Dataset excerpts:
+--

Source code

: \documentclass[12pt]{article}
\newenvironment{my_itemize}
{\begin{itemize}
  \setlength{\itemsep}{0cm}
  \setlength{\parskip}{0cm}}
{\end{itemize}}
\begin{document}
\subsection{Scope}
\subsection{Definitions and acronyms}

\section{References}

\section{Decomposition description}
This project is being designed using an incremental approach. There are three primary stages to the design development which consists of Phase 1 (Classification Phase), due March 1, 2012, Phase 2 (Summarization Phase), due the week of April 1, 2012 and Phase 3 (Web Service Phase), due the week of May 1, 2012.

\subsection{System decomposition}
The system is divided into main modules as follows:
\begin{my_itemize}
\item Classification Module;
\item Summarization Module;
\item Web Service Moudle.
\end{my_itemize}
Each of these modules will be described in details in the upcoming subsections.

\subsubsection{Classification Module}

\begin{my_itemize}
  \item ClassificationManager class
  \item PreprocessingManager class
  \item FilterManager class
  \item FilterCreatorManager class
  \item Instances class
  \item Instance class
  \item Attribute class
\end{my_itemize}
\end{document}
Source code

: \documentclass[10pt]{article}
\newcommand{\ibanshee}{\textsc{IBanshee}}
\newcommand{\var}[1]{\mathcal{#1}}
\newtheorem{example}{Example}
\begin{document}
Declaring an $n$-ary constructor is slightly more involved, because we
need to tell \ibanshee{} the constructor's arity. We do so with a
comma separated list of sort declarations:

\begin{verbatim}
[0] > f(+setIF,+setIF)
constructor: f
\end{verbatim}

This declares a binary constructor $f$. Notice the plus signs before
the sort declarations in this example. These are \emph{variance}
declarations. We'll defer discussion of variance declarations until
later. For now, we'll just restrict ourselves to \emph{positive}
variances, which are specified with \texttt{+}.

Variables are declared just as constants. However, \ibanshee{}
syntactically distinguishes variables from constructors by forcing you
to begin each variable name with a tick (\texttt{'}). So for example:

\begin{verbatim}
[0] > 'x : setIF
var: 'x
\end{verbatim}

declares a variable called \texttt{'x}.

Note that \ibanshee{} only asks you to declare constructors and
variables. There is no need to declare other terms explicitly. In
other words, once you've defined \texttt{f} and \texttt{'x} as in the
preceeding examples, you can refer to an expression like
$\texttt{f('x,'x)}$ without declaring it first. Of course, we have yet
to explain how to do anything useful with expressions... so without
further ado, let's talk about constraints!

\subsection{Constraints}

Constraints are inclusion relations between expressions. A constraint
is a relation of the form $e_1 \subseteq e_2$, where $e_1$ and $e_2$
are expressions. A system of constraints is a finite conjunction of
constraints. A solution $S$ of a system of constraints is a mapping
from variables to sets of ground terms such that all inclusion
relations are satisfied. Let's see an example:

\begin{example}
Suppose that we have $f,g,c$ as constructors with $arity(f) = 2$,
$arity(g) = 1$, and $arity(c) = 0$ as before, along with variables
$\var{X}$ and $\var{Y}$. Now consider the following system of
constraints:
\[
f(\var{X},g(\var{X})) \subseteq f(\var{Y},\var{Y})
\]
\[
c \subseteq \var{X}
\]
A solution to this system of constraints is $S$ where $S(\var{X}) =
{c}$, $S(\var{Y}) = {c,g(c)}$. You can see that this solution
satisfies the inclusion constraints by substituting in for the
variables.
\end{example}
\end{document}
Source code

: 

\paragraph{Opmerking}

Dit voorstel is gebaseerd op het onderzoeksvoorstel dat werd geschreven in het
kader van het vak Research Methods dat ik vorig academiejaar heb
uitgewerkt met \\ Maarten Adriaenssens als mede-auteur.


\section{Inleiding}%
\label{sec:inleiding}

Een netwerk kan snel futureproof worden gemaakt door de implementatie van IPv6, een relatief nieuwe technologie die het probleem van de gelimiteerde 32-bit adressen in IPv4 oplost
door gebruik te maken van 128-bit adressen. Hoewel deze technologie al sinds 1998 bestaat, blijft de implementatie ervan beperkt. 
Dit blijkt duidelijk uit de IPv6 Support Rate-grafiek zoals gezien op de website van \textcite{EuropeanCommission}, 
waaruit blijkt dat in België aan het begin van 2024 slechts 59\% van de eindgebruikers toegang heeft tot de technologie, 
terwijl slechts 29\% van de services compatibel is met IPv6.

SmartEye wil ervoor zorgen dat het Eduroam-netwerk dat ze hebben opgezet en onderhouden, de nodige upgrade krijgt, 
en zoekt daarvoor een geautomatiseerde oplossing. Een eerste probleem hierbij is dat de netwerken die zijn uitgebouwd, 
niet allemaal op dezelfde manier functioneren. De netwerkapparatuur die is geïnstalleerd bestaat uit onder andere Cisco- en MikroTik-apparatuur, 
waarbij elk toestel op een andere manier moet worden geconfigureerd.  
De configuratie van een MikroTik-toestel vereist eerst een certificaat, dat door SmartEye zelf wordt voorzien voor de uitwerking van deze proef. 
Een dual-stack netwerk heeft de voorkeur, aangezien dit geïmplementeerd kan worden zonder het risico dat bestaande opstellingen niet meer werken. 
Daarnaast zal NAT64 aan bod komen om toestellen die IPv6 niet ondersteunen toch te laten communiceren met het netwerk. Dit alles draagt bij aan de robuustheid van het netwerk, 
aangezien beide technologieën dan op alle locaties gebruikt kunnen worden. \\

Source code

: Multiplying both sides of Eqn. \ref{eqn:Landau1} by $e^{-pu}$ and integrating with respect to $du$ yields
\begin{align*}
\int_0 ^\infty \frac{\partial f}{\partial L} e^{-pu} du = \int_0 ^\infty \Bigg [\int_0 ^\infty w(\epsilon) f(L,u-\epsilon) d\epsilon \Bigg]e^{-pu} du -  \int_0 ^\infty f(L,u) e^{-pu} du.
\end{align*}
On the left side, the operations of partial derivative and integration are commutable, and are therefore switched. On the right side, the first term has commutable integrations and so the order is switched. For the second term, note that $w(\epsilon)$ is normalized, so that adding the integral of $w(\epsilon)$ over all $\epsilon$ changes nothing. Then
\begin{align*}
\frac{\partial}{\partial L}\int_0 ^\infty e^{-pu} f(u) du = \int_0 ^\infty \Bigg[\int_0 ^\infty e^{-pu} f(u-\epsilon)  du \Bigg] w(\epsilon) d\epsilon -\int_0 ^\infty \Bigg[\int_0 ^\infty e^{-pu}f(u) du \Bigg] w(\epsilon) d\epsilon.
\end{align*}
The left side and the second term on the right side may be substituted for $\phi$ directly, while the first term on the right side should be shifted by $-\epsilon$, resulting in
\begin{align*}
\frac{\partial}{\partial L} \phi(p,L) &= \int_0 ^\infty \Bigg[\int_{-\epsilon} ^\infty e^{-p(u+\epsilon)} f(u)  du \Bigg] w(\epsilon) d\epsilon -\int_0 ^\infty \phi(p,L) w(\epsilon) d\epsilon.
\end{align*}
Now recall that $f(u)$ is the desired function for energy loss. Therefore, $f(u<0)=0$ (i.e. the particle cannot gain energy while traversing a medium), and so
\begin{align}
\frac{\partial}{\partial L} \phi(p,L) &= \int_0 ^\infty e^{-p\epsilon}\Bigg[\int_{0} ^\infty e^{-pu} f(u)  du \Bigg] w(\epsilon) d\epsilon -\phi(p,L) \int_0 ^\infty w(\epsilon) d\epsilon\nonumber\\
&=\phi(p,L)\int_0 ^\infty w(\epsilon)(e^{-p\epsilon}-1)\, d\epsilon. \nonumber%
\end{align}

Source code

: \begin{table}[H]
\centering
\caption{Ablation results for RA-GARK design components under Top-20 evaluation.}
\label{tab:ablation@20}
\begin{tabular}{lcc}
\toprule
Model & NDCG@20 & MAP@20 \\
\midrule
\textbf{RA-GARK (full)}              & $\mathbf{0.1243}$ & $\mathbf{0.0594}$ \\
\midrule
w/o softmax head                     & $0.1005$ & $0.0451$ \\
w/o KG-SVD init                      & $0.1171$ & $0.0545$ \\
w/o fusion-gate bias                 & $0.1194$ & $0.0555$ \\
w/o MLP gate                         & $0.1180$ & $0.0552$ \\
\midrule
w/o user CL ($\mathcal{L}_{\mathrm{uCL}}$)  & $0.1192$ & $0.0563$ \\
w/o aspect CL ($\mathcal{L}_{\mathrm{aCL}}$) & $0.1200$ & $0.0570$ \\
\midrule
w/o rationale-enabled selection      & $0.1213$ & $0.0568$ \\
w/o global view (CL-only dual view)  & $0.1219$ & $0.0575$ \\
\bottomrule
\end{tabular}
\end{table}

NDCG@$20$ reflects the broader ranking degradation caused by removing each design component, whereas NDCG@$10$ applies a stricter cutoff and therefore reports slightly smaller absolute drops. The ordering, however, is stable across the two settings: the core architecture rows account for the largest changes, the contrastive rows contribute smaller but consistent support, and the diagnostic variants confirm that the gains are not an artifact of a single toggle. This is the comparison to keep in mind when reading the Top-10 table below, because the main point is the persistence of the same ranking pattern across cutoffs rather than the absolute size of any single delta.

+--

WORK ORDER :: Using the entries above, state how many lines contain the string "just"; the number is all that is needed.

EXERCISE RESPONSE :: 2